*** DATASET RECORDS ***

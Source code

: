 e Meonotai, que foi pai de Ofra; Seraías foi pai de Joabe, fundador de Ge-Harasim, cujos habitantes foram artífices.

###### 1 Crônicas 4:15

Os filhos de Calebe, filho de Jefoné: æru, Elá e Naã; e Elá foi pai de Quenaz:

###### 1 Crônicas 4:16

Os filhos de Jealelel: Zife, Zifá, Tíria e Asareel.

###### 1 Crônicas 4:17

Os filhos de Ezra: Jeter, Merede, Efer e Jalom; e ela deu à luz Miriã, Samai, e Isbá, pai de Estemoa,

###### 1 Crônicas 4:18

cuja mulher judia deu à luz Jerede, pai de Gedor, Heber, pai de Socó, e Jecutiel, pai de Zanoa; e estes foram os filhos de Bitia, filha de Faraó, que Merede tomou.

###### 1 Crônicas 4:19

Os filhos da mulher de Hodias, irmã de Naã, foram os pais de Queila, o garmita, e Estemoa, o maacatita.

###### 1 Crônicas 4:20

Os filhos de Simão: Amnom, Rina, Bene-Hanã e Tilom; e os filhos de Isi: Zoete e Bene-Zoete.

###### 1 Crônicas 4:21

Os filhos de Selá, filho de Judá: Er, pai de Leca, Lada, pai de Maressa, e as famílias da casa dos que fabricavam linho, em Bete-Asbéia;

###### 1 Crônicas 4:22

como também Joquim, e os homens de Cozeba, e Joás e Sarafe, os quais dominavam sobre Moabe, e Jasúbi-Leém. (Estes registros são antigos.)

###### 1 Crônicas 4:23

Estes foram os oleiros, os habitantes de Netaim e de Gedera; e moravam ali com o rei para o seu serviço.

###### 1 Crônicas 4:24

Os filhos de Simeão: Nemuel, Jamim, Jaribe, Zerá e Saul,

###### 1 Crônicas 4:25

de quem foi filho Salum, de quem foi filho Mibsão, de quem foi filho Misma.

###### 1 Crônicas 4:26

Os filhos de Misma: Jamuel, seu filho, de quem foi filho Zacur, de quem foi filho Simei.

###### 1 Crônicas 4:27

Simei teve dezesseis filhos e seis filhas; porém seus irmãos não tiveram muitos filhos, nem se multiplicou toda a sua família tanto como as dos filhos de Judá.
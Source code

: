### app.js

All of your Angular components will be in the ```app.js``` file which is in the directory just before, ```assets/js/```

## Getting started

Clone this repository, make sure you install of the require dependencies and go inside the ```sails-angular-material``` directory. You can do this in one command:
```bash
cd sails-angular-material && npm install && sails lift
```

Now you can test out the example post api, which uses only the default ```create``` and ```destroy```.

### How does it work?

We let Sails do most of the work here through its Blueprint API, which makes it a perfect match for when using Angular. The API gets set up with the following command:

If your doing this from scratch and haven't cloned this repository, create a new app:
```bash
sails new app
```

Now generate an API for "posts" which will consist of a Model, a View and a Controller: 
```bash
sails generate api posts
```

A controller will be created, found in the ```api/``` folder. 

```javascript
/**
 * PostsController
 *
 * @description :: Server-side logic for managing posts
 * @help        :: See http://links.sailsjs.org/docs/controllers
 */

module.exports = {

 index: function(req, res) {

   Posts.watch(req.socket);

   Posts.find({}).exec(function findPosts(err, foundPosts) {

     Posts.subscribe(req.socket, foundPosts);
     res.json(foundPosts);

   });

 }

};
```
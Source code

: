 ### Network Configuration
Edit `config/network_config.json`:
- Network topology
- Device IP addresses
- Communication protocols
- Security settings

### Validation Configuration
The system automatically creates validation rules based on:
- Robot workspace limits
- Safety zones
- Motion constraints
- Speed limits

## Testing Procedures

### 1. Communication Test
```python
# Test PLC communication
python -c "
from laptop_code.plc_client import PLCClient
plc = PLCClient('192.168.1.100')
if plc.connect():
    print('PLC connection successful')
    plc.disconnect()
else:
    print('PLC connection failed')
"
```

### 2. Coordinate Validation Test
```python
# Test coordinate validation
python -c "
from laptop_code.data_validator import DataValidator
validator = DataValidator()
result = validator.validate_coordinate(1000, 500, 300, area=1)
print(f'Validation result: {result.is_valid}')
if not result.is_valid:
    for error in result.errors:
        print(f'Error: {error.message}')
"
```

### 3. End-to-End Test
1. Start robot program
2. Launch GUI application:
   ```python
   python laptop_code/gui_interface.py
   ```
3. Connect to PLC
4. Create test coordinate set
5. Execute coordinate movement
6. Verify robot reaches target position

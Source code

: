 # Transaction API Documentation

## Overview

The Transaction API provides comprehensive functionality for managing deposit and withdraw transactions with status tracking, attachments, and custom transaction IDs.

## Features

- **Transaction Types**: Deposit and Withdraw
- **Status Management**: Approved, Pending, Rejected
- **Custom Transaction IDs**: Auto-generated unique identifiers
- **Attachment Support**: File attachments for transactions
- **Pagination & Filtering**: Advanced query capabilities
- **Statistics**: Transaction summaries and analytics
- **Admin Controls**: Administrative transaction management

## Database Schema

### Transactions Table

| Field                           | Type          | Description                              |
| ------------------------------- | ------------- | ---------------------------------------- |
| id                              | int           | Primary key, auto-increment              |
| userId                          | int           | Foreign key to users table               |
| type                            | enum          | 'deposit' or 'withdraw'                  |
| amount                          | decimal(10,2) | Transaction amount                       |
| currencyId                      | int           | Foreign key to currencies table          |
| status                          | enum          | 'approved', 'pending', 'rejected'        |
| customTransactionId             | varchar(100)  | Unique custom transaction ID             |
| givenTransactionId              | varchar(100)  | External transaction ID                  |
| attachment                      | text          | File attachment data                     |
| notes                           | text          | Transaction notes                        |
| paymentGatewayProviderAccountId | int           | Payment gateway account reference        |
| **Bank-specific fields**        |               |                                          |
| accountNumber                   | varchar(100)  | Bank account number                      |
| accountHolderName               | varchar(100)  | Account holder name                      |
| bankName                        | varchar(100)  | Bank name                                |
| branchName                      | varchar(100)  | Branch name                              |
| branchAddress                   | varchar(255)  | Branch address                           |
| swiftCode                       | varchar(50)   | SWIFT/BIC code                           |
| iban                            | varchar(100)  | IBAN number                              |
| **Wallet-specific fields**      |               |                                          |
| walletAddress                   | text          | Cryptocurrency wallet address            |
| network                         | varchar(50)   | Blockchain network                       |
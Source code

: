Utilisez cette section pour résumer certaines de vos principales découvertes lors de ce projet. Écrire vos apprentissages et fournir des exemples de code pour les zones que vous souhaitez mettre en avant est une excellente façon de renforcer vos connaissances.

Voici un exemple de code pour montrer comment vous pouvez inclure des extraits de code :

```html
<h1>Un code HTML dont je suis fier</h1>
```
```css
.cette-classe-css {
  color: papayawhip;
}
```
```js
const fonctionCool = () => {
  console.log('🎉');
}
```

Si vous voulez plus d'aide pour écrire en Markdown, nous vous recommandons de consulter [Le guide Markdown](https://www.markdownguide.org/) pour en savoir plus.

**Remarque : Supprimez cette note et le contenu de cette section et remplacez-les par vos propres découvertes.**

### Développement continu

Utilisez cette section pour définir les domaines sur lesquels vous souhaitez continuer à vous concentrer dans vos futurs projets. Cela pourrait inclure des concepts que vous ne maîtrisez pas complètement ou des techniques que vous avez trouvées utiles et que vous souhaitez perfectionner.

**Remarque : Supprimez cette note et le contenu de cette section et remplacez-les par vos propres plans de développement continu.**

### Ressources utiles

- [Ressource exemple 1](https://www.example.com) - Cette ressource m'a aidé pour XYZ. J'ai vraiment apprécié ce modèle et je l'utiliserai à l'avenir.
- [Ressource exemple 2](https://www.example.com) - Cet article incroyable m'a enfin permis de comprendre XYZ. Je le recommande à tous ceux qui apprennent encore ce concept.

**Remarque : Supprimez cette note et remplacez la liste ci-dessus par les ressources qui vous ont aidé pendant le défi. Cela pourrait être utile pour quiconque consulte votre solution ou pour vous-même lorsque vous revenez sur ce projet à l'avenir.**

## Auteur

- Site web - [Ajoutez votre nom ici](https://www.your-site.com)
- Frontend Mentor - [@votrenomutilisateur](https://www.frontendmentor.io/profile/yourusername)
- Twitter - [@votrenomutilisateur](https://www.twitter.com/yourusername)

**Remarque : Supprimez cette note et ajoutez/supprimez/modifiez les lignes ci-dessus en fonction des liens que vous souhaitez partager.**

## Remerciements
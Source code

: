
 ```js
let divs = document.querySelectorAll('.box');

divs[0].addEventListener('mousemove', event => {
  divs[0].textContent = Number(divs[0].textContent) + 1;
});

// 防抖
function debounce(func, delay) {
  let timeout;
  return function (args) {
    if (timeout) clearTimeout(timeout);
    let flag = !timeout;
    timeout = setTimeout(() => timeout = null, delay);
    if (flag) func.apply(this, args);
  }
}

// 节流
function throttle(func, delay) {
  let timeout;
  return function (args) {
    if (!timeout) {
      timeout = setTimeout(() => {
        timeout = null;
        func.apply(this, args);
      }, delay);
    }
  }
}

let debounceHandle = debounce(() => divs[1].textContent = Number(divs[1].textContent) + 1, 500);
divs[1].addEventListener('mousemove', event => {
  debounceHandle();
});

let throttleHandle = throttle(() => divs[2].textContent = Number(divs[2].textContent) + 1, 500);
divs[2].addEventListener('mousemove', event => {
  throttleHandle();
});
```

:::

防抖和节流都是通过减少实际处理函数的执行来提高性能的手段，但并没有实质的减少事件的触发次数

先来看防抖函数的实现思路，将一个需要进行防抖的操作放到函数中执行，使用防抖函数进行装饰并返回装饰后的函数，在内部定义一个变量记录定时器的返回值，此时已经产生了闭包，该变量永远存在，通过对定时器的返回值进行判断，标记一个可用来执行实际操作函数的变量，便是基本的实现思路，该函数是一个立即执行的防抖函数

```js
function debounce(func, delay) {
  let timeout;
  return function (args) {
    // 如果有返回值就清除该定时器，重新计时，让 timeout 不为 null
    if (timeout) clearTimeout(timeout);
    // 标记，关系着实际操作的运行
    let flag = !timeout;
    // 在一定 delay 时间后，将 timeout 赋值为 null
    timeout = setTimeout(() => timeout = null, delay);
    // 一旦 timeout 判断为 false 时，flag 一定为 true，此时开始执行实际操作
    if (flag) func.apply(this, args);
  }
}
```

*** End of DATASET RECORDS ***

__WHAT TO WORK ON__
For every line in the data above that holds "result", return the line itself.

__WRITTEN SOLUTION__
result = validator.validate_coordinate(1000, 500, 300, area=1)
print(f'Validation result: {result.is_valid}')
if not result.is_valid:
    for error in result.errors:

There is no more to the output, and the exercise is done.